:: Source material ::

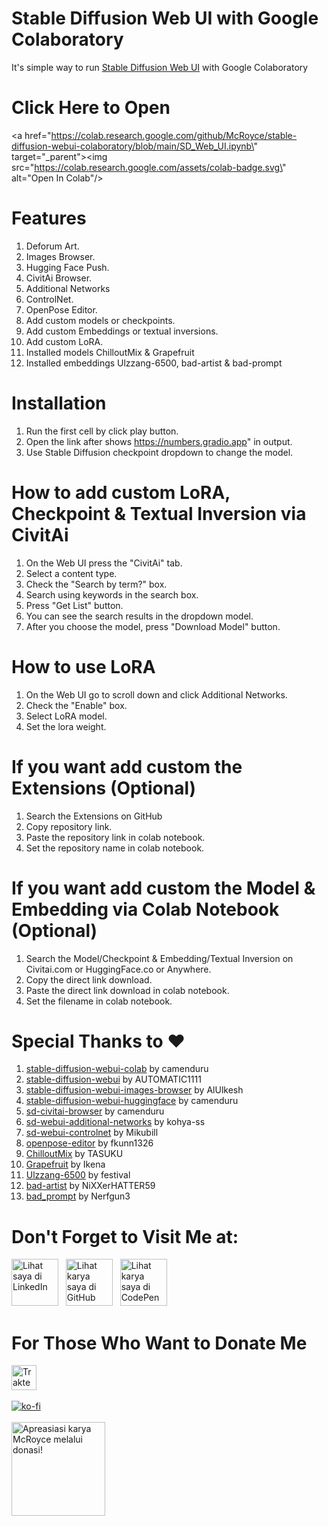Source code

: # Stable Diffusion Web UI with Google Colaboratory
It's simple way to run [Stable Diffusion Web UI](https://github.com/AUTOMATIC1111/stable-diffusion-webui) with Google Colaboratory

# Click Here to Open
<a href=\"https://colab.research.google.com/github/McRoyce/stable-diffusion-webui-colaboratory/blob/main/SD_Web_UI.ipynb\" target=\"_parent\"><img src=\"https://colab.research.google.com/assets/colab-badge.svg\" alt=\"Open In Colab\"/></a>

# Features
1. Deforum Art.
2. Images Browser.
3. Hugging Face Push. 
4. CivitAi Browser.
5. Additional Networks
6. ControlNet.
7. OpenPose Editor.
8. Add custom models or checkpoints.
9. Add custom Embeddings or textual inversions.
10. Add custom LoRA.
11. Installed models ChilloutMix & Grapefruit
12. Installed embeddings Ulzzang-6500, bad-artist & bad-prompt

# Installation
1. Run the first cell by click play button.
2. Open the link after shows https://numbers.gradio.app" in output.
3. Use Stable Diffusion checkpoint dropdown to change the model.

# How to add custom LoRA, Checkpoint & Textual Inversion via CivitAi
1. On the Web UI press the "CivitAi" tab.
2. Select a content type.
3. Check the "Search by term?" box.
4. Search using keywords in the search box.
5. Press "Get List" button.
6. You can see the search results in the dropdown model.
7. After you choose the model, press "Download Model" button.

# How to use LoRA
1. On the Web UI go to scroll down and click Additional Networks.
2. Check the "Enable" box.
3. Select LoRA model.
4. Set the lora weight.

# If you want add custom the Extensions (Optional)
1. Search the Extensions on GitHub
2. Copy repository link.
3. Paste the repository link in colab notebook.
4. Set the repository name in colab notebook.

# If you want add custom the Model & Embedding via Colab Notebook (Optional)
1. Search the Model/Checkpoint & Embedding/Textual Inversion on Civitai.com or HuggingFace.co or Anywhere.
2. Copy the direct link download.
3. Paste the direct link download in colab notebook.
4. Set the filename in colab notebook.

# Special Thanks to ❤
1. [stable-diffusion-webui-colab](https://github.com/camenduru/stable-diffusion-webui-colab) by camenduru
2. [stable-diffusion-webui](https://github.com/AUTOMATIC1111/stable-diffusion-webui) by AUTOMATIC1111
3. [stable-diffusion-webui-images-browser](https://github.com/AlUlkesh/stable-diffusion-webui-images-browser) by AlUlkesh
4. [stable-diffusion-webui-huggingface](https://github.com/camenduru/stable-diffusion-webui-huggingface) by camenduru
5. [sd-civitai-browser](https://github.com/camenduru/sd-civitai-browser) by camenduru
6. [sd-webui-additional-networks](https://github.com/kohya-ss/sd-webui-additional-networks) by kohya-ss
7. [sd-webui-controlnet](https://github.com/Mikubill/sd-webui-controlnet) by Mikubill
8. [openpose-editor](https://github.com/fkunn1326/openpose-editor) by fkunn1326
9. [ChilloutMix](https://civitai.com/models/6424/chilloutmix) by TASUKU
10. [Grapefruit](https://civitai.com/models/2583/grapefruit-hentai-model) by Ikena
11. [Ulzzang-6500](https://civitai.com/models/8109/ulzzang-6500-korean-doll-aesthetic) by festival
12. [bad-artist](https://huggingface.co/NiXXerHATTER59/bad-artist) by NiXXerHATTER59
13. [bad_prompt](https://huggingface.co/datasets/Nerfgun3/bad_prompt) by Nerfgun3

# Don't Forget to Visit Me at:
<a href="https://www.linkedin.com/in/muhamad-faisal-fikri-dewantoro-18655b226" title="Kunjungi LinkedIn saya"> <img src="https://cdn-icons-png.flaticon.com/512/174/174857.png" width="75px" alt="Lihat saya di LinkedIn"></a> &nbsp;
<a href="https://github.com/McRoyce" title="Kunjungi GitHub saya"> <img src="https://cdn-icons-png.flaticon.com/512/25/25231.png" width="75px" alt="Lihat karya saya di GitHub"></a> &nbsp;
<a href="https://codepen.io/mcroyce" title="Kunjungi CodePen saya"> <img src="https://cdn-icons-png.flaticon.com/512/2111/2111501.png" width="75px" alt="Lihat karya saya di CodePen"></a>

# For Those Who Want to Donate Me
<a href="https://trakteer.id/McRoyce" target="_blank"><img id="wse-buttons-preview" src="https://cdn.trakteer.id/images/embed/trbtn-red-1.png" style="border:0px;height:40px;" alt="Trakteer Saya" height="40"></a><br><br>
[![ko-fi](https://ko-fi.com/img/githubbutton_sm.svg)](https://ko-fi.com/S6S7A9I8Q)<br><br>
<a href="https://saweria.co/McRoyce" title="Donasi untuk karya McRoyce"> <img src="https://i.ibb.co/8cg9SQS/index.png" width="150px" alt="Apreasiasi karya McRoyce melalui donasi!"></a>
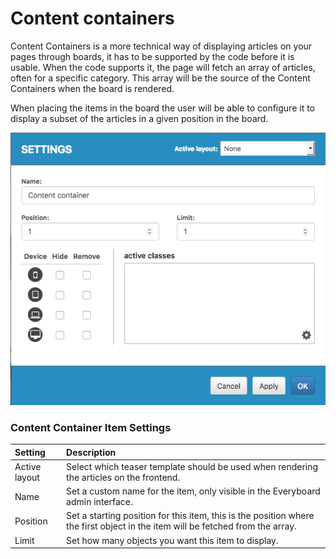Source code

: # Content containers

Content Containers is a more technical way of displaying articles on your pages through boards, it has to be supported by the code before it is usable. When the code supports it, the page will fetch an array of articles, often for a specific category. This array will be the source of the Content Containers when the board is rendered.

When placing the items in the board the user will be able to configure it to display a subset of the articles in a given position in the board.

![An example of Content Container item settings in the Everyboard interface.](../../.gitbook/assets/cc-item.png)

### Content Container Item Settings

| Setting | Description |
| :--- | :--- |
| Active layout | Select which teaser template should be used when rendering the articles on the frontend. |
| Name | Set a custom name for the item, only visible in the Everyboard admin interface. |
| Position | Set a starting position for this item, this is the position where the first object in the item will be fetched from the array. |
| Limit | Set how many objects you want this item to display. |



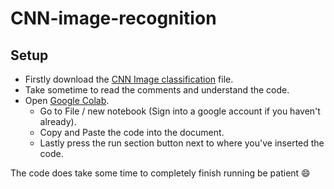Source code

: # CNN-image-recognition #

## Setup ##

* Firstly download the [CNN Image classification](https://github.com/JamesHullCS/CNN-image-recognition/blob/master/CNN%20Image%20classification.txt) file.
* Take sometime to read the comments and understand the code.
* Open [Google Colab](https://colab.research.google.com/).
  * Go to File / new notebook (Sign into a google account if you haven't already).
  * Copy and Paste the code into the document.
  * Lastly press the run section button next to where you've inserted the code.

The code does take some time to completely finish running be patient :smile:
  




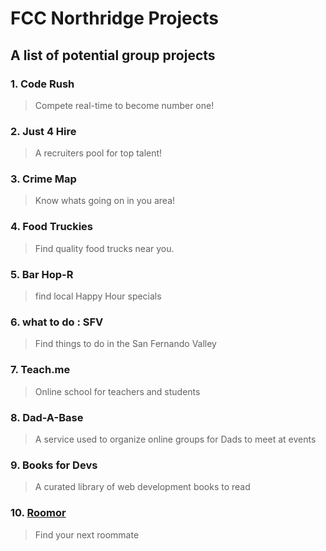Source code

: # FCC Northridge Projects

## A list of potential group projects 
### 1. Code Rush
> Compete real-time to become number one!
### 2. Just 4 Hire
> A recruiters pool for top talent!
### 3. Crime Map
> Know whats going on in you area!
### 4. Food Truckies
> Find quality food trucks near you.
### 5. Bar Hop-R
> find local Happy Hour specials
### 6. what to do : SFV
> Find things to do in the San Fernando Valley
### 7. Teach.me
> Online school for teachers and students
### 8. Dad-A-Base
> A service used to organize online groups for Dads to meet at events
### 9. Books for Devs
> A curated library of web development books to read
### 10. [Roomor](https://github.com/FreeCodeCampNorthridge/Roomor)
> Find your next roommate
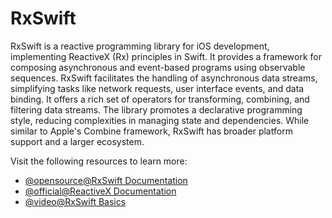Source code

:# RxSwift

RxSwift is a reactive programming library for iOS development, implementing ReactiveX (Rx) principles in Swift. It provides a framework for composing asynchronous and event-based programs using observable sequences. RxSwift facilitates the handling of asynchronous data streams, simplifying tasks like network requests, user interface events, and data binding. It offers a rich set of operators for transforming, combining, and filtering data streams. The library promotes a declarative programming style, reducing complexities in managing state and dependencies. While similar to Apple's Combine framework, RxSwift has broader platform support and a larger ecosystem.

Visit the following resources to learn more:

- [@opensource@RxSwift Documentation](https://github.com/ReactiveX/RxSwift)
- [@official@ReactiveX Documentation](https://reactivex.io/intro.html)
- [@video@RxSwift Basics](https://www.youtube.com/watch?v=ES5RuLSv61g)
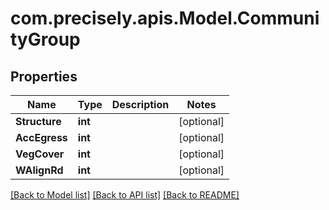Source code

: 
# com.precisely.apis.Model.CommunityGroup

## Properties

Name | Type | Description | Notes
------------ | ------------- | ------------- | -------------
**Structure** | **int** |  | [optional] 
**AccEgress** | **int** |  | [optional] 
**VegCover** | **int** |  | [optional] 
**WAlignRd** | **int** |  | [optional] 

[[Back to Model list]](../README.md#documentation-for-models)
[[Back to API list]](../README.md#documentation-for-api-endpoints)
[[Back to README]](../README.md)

:::
:: Source material ::

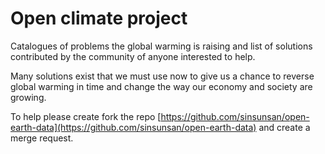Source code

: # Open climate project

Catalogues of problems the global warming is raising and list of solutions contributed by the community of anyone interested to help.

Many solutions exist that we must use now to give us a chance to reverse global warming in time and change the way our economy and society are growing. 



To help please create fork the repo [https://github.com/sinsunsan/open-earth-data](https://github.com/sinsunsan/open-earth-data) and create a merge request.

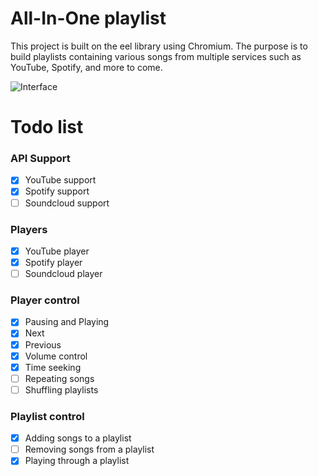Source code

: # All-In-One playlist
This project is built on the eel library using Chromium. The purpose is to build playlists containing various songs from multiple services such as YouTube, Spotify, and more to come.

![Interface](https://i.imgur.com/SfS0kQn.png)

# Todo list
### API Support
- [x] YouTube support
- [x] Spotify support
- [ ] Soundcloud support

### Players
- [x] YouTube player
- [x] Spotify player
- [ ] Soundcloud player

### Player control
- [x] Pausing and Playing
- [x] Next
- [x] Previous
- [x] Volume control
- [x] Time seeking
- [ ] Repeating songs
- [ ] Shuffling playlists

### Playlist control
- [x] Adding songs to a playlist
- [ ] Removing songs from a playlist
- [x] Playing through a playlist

:::

▶ _Exercise requirements_
Pull from the data each line where the string "Grapefruit" turns up.

▶ _Reply to the exercise_
11. Installed models ChilloutMix & Grapefruit
10. [Grapefruit](https://civitai.com/models/2583/grapefruit-hentai-model) by Ikena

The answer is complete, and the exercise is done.